Viva la revolucion

So everyone’s excited, because that most glorious of occurrences is upon us once more. The three-day weekend, the Monday which won’t feel like a goddamn Monday, because (unless you’re working overtime), we will be chilling.

I am not, nor will ever be, the one to dismiss or criticize a holiday, especially a paid, federal holiday. But I come to ask myself what exactly we’re supposed to be celebrating this Monday. My calendar informs me that we’re taking the day off in honor of the Queen, more specifically, Queen Victoria, who ruled the British Empire more than a century ago. Of course, anyone who’s ever seen a map, or has a basic understanding of geography, knows that Canada is not the UK, or England, or Great Britain, or any of the myriad names with which the former owners of the world style themselves. Yes, Canada, last I checked, is a sovereign nation.

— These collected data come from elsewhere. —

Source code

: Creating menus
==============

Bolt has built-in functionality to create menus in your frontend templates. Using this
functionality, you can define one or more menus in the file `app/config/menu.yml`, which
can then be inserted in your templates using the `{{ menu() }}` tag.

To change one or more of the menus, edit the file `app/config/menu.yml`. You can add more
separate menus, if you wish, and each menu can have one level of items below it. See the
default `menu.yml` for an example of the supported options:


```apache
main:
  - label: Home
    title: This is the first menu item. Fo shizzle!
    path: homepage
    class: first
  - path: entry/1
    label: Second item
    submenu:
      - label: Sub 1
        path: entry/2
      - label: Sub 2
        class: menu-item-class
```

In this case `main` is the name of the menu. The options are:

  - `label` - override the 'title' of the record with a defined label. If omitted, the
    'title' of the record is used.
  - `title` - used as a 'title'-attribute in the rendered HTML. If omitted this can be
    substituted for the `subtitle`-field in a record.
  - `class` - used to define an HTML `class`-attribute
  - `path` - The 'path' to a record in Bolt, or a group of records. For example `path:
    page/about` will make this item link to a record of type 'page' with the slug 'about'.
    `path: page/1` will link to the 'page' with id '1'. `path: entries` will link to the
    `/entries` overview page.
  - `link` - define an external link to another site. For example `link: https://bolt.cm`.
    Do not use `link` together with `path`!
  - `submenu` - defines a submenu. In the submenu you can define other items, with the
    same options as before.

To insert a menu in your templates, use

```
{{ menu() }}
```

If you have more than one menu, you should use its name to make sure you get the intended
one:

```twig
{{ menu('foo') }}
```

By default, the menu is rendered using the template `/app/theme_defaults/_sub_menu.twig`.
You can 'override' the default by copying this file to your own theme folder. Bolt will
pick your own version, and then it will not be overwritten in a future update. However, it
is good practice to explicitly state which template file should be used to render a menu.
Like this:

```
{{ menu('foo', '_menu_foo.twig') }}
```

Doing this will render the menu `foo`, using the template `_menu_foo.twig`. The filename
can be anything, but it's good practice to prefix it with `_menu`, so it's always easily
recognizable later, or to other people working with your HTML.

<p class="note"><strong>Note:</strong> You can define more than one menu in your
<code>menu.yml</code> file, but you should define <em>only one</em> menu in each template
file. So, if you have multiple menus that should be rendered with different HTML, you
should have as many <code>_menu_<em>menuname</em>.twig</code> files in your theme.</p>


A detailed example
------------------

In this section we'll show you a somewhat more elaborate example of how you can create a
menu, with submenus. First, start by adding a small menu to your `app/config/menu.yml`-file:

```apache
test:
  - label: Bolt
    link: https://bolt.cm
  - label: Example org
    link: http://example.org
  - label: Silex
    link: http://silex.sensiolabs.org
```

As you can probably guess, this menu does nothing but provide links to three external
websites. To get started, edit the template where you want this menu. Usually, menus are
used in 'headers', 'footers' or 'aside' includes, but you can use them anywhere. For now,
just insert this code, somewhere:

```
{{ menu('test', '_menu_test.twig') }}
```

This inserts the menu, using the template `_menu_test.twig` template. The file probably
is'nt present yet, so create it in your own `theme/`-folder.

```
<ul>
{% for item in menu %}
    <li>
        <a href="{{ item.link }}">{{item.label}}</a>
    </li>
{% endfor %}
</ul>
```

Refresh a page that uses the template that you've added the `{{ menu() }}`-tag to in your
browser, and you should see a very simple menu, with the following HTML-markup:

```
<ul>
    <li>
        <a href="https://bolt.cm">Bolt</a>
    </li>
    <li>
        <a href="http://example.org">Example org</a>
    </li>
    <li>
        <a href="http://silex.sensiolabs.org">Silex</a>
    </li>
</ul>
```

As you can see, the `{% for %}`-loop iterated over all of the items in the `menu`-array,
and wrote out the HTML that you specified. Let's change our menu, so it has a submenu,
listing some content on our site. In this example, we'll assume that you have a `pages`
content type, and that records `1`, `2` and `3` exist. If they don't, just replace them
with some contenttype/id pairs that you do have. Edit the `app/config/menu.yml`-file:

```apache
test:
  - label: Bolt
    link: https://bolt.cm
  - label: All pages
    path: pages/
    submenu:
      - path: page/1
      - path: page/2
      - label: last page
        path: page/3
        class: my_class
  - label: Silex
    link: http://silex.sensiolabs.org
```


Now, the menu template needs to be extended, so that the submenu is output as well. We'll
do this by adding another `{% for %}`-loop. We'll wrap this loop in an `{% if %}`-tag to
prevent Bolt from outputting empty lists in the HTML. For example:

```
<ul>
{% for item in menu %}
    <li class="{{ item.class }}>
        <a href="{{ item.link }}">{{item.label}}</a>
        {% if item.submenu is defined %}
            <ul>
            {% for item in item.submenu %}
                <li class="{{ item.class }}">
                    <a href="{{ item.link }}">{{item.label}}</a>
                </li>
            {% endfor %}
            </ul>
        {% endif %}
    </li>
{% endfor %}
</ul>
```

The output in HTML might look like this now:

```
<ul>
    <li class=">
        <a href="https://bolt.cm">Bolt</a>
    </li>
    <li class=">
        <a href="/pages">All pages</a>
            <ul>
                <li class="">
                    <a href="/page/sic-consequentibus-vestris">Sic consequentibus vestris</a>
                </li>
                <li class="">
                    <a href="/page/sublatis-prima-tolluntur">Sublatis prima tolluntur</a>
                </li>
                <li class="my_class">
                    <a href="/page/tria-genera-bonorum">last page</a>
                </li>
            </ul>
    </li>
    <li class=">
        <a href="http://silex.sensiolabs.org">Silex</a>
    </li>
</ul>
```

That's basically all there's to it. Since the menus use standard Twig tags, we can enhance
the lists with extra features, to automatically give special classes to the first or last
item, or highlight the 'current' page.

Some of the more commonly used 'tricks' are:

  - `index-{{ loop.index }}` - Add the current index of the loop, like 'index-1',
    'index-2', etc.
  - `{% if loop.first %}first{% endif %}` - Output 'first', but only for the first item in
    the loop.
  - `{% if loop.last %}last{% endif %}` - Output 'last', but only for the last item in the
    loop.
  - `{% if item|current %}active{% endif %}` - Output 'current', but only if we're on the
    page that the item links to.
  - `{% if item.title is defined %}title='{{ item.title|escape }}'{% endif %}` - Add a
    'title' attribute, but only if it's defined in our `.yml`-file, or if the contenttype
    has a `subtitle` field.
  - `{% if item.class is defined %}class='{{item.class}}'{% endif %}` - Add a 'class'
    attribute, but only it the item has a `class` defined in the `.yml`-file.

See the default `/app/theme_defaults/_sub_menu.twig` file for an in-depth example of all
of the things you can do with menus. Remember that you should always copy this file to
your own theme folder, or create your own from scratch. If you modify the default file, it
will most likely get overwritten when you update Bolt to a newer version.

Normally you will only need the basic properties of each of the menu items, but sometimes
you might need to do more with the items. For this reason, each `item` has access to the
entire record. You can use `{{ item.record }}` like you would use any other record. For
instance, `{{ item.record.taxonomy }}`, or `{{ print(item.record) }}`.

Why, then, are we celebrating the reign of a foreign monarch? I’m a history major, so don’t come up to me and remind me of the fact that Canada, for a long time, belonged to Britain. They came over here, did their thing, and arguably did (most of) the (white) people of this continent a great deal of good. But this is 2013. I will not try to discuss the Commonwealth, which seems like No Longer So Great Britain’s attempt at at least fronting as though it’s a world power. Rather, the point I’m trying to make is that it might be time to take the Queen’s face off our fazools, and make Canada a state with no ties to the British Empire anymore. Can we leave them there, with their kings and queens and rooks and anything they like, and just be us, over here? Canada is no longer a part of Great Britain, so why continue to pledge allegiance to the Queen? Why don’t we cut that charade?

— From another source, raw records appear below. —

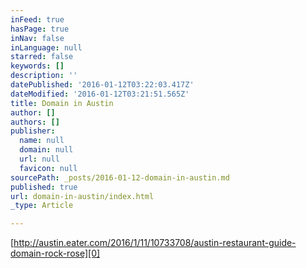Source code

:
 ```yaml
---
inFeed: true
hasPage: true
inNav: false
inLanguage: null
starred: false
keywords: []
description: ''
datePublished: '2016-01-12T03:22:03.417Z'
dateModified: '2016-01-12T03:21:51.565Z'
title: Domain in Austin
author: []
authors: []
publisher:
  name: null
  domain: null
  url: null
  favicon: null
sourcePath: _posts/2016-01-12-domain-in-austin.md
published: true
url: domain-in-austin/index.html
_type: Article

---
```

[http://austin.eater.com/2016/1/11/10733708/austin-restaurant-guide-domain-rock-rose][0]

[0]: http://austin.eater.com/2016/1/11/10733708/austin-restaurant-guide-domain-rock-rose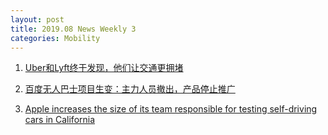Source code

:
 ```yaml
---
layout: post
title: 2019.08 News Weekly 3
categories: Mobility
---
```


1. [Uber和Lyft终于发现，他们让交通更拥堵](https://www.huxiu.com/article/312692.html)

2. [百度无人巴士项目生变：主力人员撤出，产品停止推广](https://36kr.com/p/5234232)

3. [Apple increases the size of its team responsible for testing self-driving cars in California](https://9to5mac.com/2019/08/08/apple-self-driving-car-test-team/)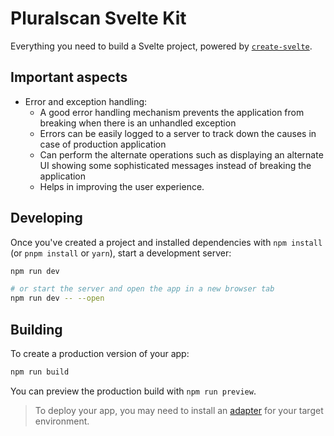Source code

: # Pluralscan Svelte Kit

Everything you need to build a Svelte project, powered by [`create-svelte`](https://github.com/sveltejs/kit/tree/master/packages/create-svelte).

## Important aspects

- Error and exception handling:
  - A good error handling mechanism prevents the application from breaking when there is an unhandled exception
  - Errors can be easily logged to a server to track down the causes in case of production application
  - Can perform the alternate operations such as displaying an alternate UI showing some sophisticated messages instead of breaking the application
  - Helps in improving the user experience.



## Developing

Once you've created a project and installed dependencies with `npm install` (or `pnpm install` or `yarn`), start a development server:

```bash
npm run dev

# or start the server and open the app in a new browser tab
npm run dev -- --open
```

## Building

To create a production version of your app:

```bash
npm run build
```

You can preview the production build with `npm run preview`.

> To deploy your app, you may need to install an [adapter](https://kit.svelte.dev/docs/adapters) for your target environment.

Are you ready for the next episode?

Are you ready for the next episode?

Sometimes, in the course of writing, I answer my own questions. The reason the charade is not cut is that the monarchy is a symbol. As with all symbols, it is multifaceted, and in Canada, it is here because it is wanted here, though by whom I can’t quite say. Most people accept it, for their own reasons. The symbol, seen and accepted, becomes legitimized. Self-sustaining. But a symbol is very hard to topple. It tugs at people on an unexplainable level. We become attached to them, they represent us. They summarize, and incarnate, complex feelings and thoughts. They provide answers.

But what answers do we need right now? Why should Canada, which is sitting pretty atop a massive reserve of every resource that man covets, with space like forget about it, and with the kind of standard of living that causes most countries to jealously talk shit behind our backs, want to rock the boat? What kind of answers does Canada need right now?

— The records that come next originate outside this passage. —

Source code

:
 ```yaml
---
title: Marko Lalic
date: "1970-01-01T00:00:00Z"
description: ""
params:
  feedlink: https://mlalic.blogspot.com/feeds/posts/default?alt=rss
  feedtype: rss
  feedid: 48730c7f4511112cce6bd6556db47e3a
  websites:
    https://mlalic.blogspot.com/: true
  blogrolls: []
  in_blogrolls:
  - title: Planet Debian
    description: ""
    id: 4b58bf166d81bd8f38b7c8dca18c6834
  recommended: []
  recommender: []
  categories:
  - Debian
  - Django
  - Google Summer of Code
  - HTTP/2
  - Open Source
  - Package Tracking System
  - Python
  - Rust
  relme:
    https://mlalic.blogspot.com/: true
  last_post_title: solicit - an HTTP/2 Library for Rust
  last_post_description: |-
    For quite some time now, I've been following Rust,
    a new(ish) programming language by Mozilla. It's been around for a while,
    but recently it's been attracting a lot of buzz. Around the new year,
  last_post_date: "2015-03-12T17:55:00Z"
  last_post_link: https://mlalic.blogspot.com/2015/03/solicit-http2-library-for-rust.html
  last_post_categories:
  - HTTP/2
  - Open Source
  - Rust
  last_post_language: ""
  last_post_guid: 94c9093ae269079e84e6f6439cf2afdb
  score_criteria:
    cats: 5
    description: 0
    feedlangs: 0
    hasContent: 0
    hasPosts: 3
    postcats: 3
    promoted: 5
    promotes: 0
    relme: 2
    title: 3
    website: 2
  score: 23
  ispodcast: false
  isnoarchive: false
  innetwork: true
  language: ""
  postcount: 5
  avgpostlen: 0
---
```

Well, believe it or not, Canada, as far as I can observe, is still a country in search of its identity. We are newbies on the world stage, having timidly accepted our independence when our British overlords decided that they could save some money and soldiers by simply giving us nominal independence and calling us a “dominion”. Sure, that sounds like a cool name, until you actually think about it. This country was a dominion, in other words, we were dominated by the British, and constantly subjected, like a reluctant kid who has to follow his parents to all kinds of boring functions, to the whims of the Brits. Now, I’m not saying Canada shouldn’t have gotten involved in the World Wars, for example. Kaiser Wilhelm was no doubt cruisin’ for a bruisin’, and Hitler, well, was Hitler. We took it to them, but as auxiliaries of the British, not as our own nation.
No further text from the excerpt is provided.